| Assignment |
If a line in the entries below contains "para", copy it.

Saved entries
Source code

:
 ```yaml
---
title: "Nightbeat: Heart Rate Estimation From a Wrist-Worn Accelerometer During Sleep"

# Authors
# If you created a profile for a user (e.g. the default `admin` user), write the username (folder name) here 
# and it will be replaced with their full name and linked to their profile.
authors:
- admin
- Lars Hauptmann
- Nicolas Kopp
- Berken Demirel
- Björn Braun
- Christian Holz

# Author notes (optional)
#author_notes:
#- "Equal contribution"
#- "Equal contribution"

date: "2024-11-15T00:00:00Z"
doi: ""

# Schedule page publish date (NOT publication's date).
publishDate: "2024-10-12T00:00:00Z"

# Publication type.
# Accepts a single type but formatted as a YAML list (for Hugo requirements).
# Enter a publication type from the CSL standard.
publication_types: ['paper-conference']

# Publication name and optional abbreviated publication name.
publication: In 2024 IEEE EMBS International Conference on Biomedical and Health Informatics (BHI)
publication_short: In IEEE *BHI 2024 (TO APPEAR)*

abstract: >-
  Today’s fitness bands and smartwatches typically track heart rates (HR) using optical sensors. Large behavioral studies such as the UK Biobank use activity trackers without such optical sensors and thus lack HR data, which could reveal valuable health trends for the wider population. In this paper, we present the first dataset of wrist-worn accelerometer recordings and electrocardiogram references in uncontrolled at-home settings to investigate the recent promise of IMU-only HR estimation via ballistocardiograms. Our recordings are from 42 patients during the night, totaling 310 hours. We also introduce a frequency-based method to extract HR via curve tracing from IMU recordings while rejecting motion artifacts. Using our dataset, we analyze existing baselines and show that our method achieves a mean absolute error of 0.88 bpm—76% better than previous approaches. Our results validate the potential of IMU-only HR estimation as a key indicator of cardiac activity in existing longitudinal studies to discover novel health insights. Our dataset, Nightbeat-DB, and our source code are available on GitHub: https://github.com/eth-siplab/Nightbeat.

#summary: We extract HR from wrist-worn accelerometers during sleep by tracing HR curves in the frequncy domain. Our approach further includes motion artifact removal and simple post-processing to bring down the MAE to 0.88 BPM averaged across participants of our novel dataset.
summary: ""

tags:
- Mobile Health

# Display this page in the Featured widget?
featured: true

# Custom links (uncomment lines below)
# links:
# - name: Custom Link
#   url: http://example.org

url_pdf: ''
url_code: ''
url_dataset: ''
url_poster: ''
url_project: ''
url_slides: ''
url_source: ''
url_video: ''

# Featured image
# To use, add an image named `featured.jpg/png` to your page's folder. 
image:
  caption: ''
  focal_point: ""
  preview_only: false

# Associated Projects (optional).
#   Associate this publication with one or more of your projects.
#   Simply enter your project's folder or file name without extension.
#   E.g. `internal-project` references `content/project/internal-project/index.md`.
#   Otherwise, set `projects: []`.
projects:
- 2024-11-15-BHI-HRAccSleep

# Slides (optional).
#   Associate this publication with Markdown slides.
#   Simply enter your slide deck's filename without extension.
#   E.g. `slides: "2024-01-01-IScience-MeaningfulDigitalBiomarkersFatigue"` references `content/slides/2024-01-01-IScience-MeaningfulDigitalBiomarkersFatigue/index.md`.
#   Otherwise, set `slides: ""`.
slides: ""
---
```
==
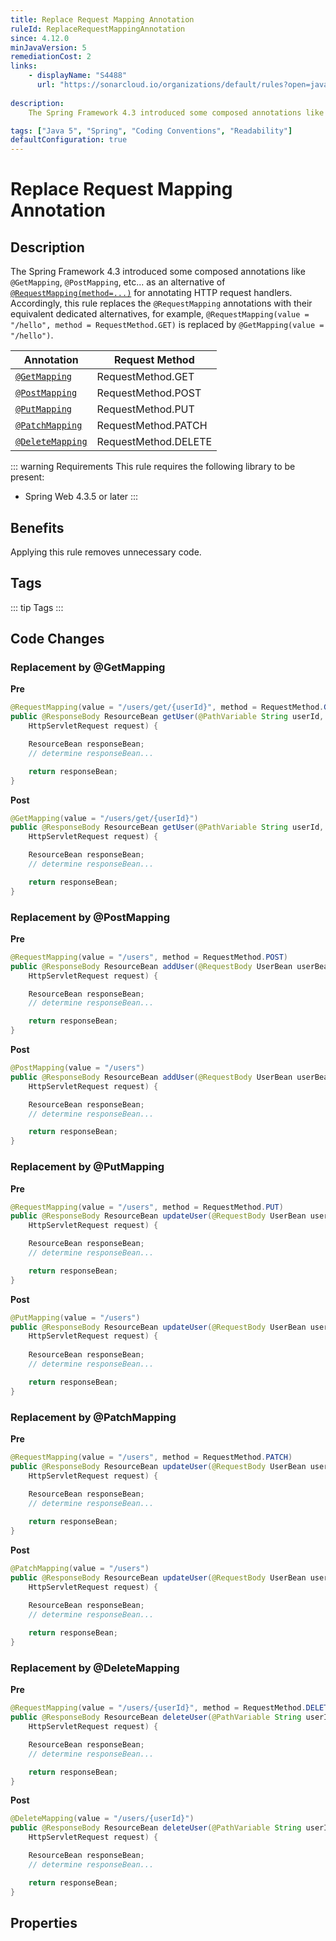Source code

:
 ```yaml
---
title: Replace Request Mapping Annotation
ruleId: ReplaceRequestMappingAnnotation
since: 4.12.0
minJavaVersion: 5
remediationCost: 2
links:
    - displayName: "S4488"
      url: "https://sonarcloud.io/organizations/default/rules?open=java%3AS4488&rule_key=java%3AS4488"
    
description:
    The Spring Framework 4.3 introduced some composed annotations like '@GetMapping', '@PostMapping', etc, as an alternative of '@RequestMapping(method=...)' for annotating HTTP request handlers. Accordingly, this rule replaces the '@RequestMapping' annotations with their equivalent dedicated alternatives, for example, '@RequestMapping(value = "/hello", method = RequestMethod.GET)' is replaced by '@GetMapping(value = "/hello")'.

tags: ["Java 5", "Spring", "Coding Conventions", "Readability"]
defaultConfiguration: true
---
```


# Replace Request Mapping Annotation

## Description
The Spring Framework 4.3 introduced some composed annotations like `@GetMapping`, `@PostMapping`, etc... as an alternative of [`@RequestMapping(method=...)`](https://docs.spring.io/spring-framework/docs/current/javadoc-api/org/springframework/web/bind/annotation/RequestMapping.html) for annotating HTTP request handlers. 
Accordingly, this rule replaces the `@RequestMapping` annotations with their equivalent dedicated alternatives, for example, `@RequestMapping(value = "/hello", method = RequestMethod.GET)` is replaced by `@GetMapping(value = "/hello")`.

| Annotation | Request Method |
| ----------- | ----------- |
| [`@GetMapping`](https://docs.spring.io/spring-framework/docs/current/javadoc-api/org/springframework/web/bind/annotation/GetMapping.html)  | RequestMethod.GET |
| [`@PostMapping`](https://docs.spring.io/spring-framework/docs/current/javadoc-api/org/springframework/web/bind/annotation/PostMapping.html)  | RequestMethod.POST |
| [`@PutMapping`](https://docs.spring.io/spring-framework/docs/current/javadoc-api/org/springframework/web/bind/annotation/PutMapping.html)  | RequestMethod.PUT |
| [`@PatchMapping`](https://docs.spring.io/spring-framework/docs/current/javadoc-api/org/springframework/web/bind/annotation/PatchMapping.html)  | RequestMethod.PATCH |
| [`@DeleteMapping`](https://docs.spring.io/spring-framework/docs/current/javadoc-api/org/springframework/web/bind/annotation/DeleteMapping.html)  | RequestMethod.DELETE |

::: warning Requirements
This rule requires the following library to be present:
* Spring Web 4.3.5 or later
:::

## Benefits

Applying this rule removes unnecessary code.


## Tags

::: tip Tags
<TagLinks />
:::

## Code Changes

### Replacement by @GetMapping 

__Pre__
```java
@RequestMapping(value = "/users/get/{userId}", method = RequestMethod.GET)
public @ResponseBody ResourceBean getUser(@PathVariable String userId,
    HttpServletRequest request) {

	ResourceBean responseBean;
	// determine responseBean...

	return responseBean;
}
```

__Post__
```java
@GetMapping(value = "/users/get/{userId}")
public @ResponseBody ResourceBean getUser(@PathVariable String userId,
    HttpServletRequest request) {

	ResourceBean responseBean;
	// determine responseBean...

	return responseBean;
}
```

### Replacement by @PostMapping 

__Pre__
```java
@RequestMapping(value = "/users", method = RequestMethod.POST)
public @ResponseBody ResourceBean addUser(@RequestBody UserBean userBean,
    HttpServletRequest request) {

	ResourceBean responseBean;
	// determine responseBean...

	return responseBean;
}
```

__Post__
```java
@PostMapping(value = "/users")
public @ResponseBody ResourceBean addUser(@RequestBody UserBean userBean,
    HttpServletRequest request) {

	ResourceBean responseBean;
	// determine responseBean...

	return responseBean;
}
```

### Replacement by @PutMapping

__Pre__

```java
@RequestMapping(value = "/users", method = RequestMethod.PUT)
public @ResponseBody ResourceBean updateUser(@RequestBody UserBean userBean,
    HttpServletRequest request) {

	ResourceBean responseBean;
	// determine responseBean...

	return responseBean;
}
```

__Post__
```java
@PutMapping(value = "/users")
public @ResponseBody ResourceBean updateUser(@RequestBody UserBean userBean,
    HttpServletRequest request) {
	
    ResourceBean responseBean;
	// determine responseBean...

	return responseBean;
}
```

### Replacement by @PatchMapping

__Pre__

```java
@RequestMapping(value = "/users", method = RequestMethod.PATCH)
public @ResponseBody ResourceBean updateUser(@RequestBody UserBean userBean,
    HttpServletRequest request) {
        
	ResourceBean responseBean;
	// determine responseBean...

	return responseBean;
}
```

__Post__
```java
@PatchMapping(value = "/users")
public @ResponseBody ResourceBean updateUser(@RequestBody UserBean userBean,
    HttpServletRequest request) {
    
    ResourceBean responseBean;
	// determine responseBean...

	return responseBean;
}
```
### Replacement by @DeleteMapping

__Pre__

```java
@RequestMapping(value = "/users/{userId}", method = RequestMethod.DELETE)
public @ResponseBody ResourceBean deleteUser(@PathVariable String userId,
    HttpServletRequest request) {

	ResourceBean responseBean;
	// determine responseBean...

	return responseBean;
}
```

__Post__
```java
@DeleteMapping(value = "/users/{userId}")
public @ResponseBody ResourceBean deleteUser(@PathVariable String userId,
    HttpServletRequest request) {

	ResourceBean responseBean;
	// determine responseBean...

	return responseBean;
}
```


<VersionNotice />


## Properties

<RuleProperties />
--
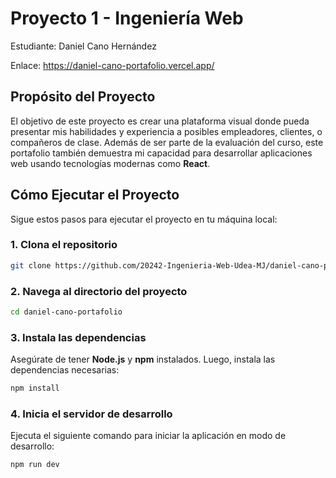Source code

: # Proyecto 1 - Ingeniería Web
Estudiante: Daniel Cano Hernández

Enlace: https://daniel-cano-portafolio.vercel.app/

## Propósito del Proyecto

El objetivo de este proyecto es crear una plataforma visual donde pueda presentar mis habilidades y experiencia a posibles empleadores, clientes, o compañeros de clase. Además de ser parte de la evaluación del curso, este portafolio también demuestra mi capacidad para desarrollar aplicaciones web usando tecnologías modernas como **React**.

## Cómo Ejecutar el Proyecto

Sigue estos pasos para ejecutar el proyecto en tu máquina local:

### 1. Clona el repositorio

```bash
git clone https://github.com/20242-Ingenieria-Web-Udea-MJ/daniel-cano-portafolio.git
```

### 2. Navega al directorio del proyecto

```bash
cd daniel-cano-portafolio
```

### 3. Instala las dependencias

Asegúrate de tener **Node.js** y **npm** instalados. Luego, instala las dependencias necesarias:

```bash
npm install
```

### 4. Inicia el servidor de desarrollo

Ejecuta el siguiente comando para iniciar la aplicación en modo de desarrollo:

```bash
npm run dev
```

| Exercise result |
El objetivo de este proyecto es crear una plataforma visual donde pueda presentar mis habilidades y experiencia a posibles empleadores, clientes, o compañeros de clase. Además de ser parte de la evaluación del curso, este portafolio también demuestra mi capacidad para desarrollar aplicaciones web usando tecnologías modernas como **React**.
Sigue estos pasos para ejecutar el proyecto en tu máquina local:
Ejecuta el siguiente comando para iniciar la aplicación en modo de desarrollo:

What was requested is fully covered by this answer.